Your instructions
Retype, exactly and only, each line from the one containing "and rows count." to the end of the records below.

#####

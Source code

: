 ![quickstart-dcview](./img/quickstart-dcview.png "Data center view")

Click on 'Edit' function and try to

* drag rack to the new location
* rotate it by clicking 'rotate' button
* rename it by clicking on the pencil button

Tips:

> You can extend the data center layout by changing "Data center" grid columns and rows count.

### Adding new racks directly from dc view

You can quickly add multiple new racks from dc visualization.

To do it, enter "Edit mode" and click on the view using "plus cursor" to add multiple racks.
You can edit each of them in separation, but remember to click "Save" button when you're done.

#####

Reply
> You can extend the data center layout by changing "Data center" grid columns and rows count.

### Adding new racks directly from dc view

You can quickly add multiple new racks from dc visualization.

To do it, enter "Edit mode" and click on the view using "plus cursor" to add multiple racks.
You can edit each of them in separation, but remember to click "Save" button when you're done.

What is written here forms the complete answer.